Beijing Dayou Dingxin Investment Management Partnership, L.P. v. Wang, No. 1:24-CV-00137-CEF (N.D. Ohio Nov. 25, 2024)
Court granted petition to recognize and enforce foreign arbitration award, finding that respondent failed to establish an applicable exception to confirmation under the New York Convention. Respondent argued the petition to enforce the award was premature because of a pending appeal, and contrary to United States public policy because it would cause undue hardship to respondent and company shareholders. Court found there was insufficient evidence of a pending appeal and respondent’s public policy arguments fell outside the narrow exception under the New York Convention.
HFA Specialty Acquisitions LLC v. NexGen Flight Solutions, LLC, No. 1:24-CV-01891-BAH (D.D.C. Nov. 19, 2024)
Court granted defendants' motion to stay the litigation in favor of arbitration, finding defendants had not waived their right to seek arbitration and the incorporation of the JAMS rules in the arbitration agreement "leaves no doubt that an arbitrator must decide whether plaintiffs' claims are arbitrable, requiring that the litigation be stayed until arbitration has concluded." In particular, court pointed to the following language in the JAMS rules: "The Arbitrator has the authority to determine jurisdiction and arbitrability issues as a preliminary matter."
Webuild S.P.A. v. Argentine Republic, No. 1:21-CV-02464-RBW (D.D.C. Nov. 19, 2024)

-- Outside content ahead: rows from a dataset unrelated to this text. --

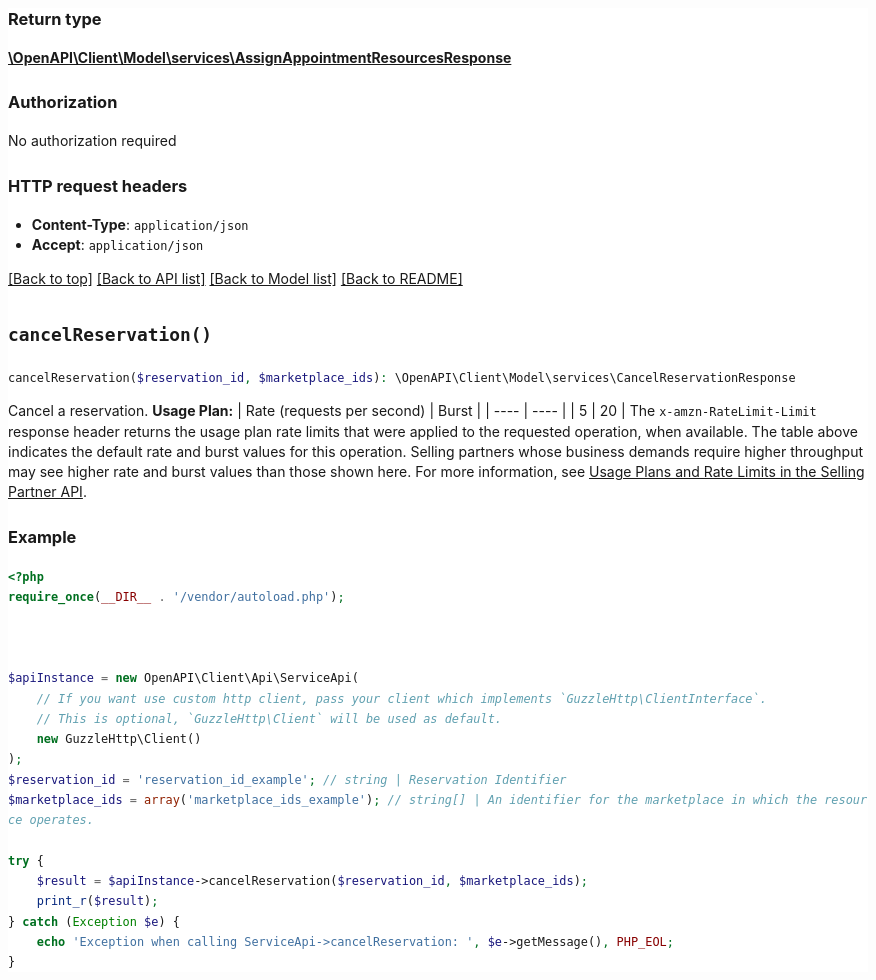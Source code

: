 ### Return type

[**\OpenAPI\Client\Model\services\AssignAppointmentResourcesResponse**](../Model/AssignAppointmentResourcesResponse.md)

### Authorization

No authorization required

### HTTP request headers

- **Content-Type**: `application/json`
- **Accept**: `application/json`

[[Back to top]](#) [[Back to API list]](../../README.md#endpoints)
[[Back to Model list]](../../README.md#models)
[[Back to README]](../../README.md)

## `cancelReservation()`

```php
cancelReservation($reservation_id, $marketplace_ids): \OpenAPI\Client\Model\services\CancelReservationResponse
```



Cancel a reservation.   **Usage Plan:**  | Rate (requests per second) | Burst | | ---- | ---- | | 5 | 20 |  The `x-amzn-RateLimit-Limit` response header returns the usage plan rate limits that were applied to the requested operation, when available. The table above indicates the default rate and burst values for this operation. Selling partners whose business demands require higher throughput may see higher rate and burst values than those shown here. For more information, see [Usage Plans and Rate Limits in the Selling Partner API](doc:usage-plans-and-rate-limits-in-the-sp-api).

### Example

```php
<?php
require_once(__DIR__ . '/vendor/autoload.php');



$apiInstance = new OpenAPI\Client\Api\ServiceApi(
    // If you want use custom http client, pass your client which implements `GuzzleHttp\ClientInterface`.
    // This is optional, `GuzzleHttp\Client` will be used as default.
    new GuzzleHttp\Client()
);
$reservation_id = 'reservation_id_example'; // string | Reservation Identifier
$marketplace_ids = array('marketplace_ids_example'); // string[] | An identifier for the marketplace in which the resource operates.

try {
    $result = $apiInstance->cancelReservation($reservation_id, $marketplace_ids);
    print_r($result);
} catch (Exception $e) {
    echo 'Exception when calling ServiceApi->cancelReservation: ', $e->getMessage(), PHP_EOL;
}
```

Court denied Argentina’s motion to dismiss plaintiff’s action seeking recognition and enforcement of an ICSID arbitration award on the basis that it was time-barred. Court concluded the 12-year statute of limitations from the D.C. Uniform Enforcement of Foreign Judgments Act was the most appropriate in the absence of a statute of limitations in the federal statute authorizing enforcement of ICSID awards. Court found the policy concerns expressed by Argentina that would support use of the statute of limitations in the FAA did not "defeat the presumption against borrowing a statute of limitations from federal law."
In re Application of financialright claims GmbH, No. 1:23-CV-01481-CFC (D. Del. Nov. 18, 2024)
Court granted application to seek discovery from three Delaware LLCs for use in a litigation proceeding in a German court pursuant to 28 U.S.C. § 1782. Court found the application met the three statutory conditions, and that the Intel factors, on balance, supported granting of the application. Court denied motion to dismiss the application in favor of arbitration, finding it lacked subject matter jurisdiction because there was no independent jurisdictional basis in title 28 for a district court to enforce an agreement to arbitrate a § 1782 application.
Von Pezold v. Republic of Zimbabwe, No. 23-7109 (D.C. Cir. Nov. 13, 2024)
Court of appeals affirmed district court’s finding that Zimbabwe waived its sovereign immunity under the arbitration exception in the FSIA. Court of appeals found the elements of the exception satisfied because the applicable bilateral investment treaties were arbitration agreements, the ICSID tribunal issued valid arbitration awards, and the ICSID Convention governed the enforcement of the arbitration awards. Court of appeals also rejected Zimbabwe’s argument that the relevant bilateral investment treaties contained exclusive forum selection clauses that required enforcement only in Zimbabwe.